Kyoto converted CO2 into a currency, and allowed countries to buy and sell this new currency to meet emission targets set to a base year of 1990. The theory was that, if a country reduced its carbon emissions, it could sell its surplus allowances to another country increasing its emissions. The system put an almighty cap on the total number of allowances provided, and let the world head towards its goal. So far, so good.
But in order to hit its overall EU target of a 8 per cent reduction in emissions by 2012, the European Commission placed the onus on individual installations – over 11,000 plants with combustive levels of 25 MW/h or greater. Crudely speaking, plants were split into two sectors: power and industrial (incorporating steel, cement, pulp, ceramics and so on).
From 2008 to 2012, when the ETS really got underway, the power companies were given a free allocation of credits, representing about half of what they needed. The industrial sector, meanwhile, was given its full allocation for free. The system was designed to encourage power companies to seek emissions savings, or to buy extra credits from the industrial sector. The reality, however, has been different.
The rational power company sold its credits into the open market, and bought back what it needed through its hedging process. The whole cost was passed onto the consumer, and energy firms kept windfall profits from the sale of their credits. Further, at closer inspection, the full allocation of emissions credits to the industrial sector began to look suspiciously like subsidies. Perhaps the EU feared that steel mills, for example, would relocate to China and India if millions of credits – worth billions of dollars – were not freely gifted.
Now here comes the real scandal (if it wasn’t enough to create a system which has been vulnerable to VAT fraud, which has potentially allowed for billions to be siphoned off to pay for “projects” with questionable sustainability credentials, and which offered effort-free profits to power companies and industrials at the cost of the energy consumer).
We have hit our Kyoto targets, and are well on the way to meeting new EU-imposed targets for 2020. Yet the system is not being switched off.
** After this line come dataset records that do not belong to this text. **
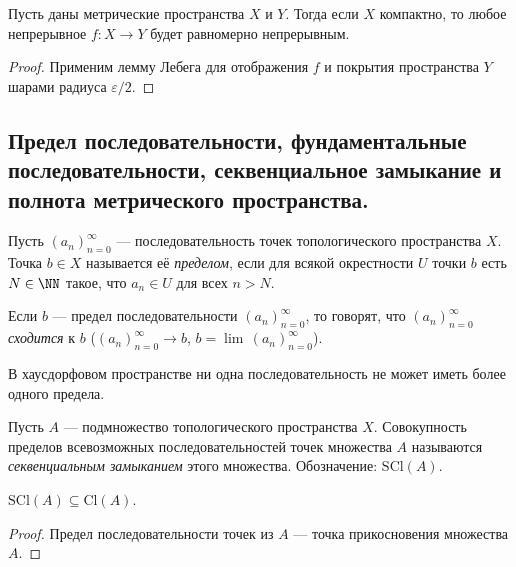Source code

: \documentclass[12pt,a4paper]{article}
\newcommand{\Cl}{\ensuremath{\mathrm{Cl}}\xspace}
\newcommand{\SCl}{\ensuremath{\mathrm{SCl}}\xspace}
\begin{document}
    \begin{theorem}
        Пусть даны метрические пространства $X$ и $Y$. Тогда если $X$ компактно, то любое непрерывное $f: X \to Y$ будет равномерно непрерывным.
    \end{theorem}

    \begin{proof}
        Применим лемму Лебега для отображения $f$ и покрытия пространства $Y$ шарами радиуса $\varepsilon/2$.
    \end{proof}

    \subsection{Предел последовательности, фундаментальные последовательности, секвенциальное замыкание и полнота метрического пространства.}

    \begin{definition}
        Пусть $(a_n)_{n=0}^\infty$ --- последовательность точек топологического пространства $X$. Точка $b \in X$ называется её \emph{пределом}, если для всякой окрестности $U$ точки $b$ есть $N \in \NN$ такое, что $a_n \in U$ для всех $n > N$.
        
        Если $b$ --- предел последовательности $(a_n)_{n=0}^\infty$, то говорят, что $(a_n)_{n=0}^\infty$ \emph{сходится} к $b$ ($(a_n)_{n=0}^\infty \to b$, $b = \lim\, (a_n)_{n=0}^\infty$).
    \end{definition}

    \begin{theorem}
        В хаусдорфовом пространстве ни одна последовательность не может иметь более одного предела.
    \end{theorem}

    \begin{definition}
        Пусть $A$ --- подмножество топологического пространства $X$. Совокупность пределов всевозможных последовательностей точек множества $A$ называются \emph{секвенциальным замыканием} этого множества. Обозначение: $\SCl(A)$.
    \end{definition}

    \begin{theorem}
        $\SCl(A) \subseteq \Cl(A)$.
    \end{theorem}

    \begin{proof}
        Предел последовательности точек из $A$ --- точка прикосновения множества $A$.
    \end{proof}
\end{document}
The effects of a European recession, the impact of the Large Combustive Plant Directive, the Energy Efficiency Directive, and the massive growth in wind and solar, have meant that we have shot through all our emissions targets. Nevertheless, the system persists.
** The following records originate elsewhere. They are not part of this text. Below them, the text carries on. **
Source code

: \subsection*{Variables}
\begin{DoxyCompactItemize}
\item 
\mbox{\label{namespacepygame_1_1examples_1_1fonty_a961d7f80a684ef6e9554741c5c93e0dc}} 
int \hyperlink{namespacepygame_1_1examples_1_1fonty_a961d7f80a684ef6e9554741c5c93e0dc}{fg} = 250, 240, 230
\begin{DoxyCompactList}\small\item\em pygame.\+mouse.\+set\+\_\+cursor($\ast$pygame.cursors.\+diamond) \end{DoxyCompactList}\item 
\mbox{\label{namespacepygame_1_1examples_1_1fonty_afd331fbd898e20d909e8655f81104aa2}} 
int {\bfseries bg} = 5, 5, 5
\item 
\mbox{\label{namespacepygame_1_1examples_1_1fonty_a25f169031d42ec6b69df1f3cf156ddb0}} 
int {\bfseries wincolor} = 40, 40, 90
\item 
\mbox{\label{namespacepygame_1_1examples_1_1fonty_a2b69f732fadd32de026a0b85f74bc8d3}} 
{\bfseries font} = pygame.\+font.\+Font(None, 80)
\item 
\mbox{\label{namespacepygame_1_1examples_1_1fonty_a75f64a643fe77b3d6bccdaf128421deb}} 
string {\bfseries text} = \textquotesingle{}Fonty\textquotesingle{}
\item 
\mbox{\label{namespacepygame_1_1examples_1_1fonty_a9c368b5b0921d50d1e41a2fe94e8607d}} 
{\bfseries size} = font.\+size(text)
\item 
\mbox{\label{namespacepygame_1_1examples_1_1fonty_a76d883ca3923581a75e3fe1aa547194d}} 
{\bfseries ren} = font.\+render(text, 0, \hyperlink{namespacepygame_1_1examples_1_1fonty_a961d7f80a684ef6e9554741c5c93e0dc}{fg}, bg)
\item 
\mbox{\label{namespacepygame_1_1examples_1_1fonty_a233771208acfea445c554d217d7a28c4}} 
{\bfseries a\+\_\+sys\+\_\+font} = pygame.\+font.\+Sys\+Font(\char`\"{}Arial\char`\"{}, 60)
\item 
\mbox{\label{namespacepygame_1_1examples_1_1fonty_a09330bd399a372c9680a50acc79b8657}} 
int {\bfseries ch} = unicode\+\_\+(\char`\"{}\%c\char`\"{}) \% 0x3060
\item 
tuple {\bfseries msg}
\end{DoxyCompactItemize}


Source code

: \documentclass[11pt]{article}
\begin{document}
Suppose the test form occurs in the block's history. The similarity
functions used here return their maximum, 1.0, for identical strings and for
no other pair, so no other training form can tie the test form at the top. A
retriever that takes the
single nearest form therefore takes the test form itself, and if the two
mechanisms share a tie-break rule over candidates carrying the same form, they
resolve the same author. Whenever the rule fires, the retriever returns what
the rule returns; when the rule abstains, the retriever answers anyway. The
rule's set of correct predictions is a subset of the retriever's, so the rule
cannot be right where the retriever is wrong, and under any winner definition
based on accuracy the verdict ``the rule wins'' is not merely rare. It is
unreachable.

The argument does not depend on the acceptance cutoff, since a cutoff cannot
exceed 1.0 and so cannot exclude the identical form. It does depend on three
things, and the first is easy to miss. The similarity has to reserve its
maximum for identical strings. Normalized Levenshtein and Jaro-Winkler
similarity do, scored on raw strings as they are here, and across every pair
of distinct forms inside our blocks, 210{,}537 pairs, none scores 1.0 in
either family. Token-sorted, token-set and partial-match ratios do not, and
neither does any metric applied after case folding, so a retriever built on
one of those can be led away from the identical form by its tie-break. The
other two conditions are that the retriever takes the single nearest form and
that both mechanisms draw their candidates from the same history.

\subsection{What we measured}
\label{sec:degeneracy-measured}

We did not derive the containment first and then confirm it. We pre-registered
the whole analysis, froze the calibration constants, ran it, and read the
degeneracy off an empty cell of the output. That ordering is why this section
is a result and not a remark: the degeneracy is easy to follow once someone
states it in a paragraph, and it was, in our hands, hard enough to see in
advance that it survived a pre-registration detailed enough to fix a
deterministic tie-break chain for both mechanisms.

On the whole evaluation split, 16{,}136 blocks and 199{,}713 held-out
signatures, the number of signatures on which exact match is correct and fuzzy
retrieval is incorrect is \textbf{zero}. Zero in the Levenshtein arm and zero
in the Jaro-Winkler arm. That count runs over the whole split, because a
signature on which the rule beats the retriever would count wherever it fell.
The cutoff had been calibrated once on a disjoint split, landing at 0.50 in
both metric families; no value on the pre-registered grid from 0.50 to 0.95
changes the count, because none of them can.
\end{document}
Lower than expected emission levels have led to a lower carbon price (down from a peak of over €30 to €5 now). And even though the system could be seen to have been a success, the European Commission decided that it wanted a higher price. It never gave a coherent reason for why higher carbon – and therefore higher power prices – in a recession would be a good idea. Nevertheless, it decided to temporarily remove 800m carbon credits (enough for the UK’s needs for four years) to boost prices. Why? It quickly becomes apparent that the EU ETS has nothing to do with curbing climate change. It is about revenue generation for member states.
At the start of 2013, the system shifted to a full auction of carbon credits to the power sector. If the UK Department for Energy and Climate Change (DECC) sells at current market prices, it should expect to receive about €5 per metric tonne of emissions rights, raising about €1bn per year for the government until 2020.
It gets worse (and more complicated). Under the terms of Britain’s home-grown Carbon Floor Price (at £15.70 a tonne), power companies will have to surrender back to the DECC the same credits they bought for €5 plus another €13 or so, taking an extra €2.5bn out of the pockets of energy customers. Given that this is new money (credits are not “backed” by anything), it will ramp inflation.
Loading the cost of carbon onto consumers may make sense. But there is a final twist to this sorry saga. There is no obligation for the government to use any of this revenue for “green purposes”.
Iain McKie was a carbon credits trader between 2006 and 2013, and is now a Ukip parliamentary candidate for the 2015 elections.